Image by Parrot of Doom on Wikipedia

The Baby or Manchester Baby was a Small-Scale Experimental Machine (SSEM), well small by the standards of the day, not by modern standards. It was created by Frederic C. Williams, Tom Kilburn and Geoff Tootill at the University of Manchester as a primitive testing tool to work alongside the Williams tube (the first form of computer memory in existence built by Williams and Kilburn in 1946), little did they know that the Baby working in conjunction with the Williams tube would demonstrate all the elements essential for electronic digital computers. The team then set to work on a more usable device and within months they had produced the Manchester Mark 1, however though the three men were able to design, develop, build and tweak the device it was fairly inoperable, it required the first of its type of operator to make it do amazing things, a programmer.

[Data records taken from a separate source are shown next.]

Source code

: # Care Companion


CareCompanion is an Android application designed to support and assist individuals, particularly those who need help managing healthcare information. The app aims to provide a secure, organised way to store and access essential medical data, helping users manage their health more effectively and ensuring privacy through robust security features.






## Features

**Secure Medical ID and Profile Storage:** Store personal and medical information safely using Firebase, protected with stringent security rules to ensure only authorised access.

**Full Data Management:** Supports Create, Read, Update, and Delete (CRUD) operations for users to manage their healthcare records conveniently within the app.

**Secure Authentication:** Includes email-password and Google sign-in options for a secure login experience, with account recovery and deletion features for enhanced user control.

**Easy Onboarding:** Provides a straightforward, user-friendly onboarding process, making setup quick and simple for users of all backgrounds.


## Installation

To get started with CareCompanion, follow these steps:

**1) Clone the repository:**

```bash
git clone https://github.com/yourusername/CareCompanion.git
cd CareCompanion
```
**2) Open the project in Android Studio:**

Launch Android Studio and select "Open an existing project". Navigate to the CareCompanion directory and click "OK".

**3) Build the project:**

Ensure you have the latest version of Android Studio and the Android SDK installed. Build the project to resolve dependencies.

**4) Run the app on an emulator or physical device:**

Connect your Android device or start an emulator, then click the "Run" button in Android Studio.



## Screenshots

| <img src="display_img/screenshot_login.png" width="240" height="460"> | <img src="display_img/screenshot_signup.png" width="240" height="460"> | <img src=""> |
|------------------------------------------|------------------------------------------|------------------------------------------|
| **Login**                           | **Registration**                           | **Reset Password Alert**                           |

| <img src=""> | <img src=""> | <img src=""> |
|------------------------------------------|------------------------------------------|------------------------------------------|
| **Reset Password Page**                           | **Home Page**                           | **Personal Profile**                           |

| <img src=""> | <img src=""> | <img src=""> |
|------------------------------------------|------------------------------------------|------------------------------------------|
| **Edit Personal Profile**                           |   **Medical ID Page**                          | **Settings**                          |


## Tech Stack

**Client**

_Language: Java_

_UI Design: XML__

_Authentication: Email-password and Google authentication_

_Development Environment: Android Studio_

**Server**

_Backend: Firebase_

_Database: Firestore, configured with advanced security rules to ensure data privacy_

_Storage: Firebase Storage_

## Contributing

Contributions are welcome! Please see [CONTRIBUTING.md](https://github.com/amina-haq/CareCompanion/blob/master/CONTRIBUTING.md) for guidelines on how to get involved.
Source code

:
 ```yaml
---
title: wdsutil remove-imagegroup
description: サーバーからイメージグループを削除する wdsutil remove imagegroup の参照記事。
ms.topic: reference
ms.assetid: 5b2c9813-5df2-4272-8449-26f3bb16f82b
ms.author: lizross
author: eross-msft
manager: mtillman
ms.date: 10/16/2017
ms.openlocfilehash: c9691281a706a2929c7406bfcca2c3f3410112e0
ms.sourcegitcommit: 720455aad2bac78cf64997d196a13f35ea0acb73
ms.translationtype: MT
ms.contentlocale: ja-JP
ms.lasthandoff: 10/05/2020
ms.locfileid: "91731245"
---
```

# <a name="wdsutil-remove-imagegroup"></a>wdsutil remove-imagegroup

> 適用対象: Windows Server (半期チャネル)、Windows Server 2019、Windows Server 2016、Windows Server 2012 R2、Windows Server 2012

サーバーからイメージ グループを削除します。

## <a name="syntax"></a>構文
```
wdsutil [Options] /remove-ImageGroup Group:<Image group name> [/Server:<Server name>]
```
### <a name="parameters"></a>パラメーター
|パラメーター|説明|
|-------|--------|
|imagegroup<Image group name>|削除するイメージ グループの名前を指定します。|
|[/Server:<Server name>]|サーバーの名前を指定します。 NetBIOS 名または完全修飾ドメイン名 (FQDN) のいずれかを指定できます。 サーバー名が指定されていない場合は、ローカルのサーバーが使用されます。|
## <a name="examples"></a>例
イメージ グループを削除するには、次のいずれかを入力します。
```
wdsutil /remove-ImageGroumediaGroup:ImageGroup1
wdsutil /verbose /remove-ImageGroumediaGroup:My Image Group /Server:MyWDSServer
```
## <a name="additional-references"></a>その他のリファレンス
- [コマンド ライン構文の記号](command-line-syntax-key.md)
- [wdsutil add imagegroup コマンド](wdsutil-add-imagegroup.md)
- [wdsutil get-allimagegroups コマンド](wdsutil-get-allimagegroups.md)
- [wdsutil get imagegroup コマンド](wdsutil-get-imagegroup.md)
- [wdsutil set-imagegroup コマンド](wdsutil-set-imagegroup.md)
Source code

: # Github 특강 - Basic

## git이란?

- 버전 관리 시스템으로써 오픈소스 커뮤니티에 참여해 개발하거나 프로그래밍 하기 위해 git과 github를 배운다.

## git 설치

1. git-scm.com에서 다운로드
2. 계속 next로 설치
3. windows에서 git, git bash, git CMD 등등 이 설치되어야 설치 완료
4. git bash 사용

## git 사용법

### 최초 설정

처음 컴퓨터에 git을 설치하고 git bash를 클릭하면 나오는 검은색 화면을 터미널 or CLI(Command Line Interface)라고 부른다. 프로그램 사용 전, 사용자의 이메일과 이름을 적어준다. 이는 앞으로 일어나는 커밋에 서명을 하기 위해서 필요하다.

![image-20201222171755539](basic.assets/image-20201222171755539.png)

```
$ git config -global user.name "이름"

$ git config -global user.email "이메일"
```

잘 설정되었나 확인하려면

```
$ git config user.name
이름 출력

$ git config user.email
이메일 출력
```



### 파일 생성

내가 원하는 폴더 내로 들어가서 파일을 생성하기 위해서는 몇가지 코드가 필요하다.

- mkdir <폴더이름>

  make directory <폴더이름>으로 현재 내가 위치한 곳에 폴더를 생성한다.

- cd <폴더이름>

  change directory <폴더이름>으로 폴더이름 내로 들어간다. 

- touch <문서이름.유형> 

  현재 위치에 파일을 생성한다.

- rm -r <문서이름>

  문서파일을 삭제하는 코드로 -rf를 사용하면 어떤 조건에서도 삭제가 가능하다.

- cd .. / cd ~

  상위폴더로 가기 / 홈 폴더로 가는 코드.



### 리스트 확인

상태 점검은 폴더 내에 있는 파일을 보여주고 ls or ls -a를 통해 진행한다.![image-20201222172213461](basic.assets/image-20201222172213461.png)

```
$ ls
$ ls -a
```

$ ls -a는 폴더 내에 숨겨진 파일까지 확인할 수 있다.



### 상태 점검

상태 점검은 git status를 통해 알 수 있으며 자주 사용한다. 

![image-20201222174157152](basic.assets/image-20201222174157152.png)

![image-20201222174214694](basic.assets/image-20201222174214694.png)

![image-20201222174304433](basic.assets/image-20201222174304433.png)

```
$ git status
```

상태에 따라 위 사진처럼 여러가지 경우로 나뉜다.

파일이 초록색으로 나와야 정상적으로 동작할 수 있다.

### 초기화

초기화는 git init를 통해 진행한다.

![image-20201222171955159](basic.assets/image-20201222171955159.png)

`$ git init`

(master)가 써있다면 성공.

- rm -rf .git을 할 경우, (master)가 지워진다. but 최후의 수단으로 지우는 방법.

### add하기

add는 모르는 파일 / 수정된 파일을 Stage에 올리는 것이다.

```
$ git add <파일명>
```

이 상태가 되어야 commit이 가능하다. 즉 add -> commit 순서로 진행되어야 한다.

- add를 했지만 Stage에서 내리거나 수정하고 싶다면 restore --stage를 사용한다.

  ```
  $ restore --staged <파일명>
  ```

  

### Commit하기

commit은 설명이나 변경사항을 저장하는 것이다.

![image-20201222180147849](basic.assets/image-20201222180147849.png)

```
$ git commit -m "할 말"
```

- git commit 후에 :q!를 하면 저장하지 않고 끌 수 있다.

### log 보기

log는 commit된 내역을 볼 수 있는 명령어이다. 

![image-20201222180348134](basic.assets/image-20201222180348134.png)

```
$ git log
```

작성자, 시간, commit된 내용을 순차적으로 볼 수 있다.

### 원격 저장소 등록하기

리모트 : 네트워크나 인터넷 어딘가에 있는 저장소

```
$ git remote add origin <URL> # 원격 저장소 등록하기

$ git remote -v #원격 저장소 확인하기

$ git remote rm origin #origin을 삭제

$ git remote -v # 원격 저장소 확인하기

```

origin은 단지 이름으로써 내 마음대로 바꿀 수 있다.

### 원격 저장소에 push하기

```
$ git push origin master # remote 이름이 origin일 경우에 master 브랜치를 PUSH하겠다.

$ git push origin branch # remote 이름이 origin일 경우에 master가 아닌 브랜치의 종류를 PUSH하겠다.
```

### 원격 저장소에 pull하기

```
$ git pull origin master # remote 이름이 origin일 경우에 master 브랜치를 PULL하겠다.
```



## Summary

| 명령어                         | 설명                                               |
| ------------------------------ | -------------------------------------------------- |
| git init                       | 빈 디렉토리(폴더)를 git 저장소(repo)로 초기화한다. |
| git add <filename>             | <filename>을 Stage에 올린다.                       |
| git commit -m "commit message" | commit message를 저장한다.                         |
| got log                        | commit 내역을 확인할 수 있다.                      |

Image by United States Navy on Wikipedia

One of the first and the most recognised of these programmers was United States Navy rear admiral, Grace Hopper (née Murray) who pioneered the creation of a computer system program that takes one or multiple data sources and combines them into a single file, library, or other “object” executable files, Grace had essentially developed a program that translates computer code written in one programming language into another language. 🤯

Inevitably after this pinnacle moment the momentum in computer development ensued, however as these computers became more powerful they became bigger to the point you required entire buildings to house not even the most powerful of them, and not quite but almost an entire national grid was needed to power one. Come to think of it, that’s not actually all that different from today with vast data rooms with thousands of servers… But it was the number of large power hungry vacuum tubes that were the main issue, though they were the main source of converting energy to processing memory they took up too much space, therefore limiting what vacuum based computers could be applied to do, the computer needed an input/output amplify or switch just like the vacuum tube on a much smaller scale. 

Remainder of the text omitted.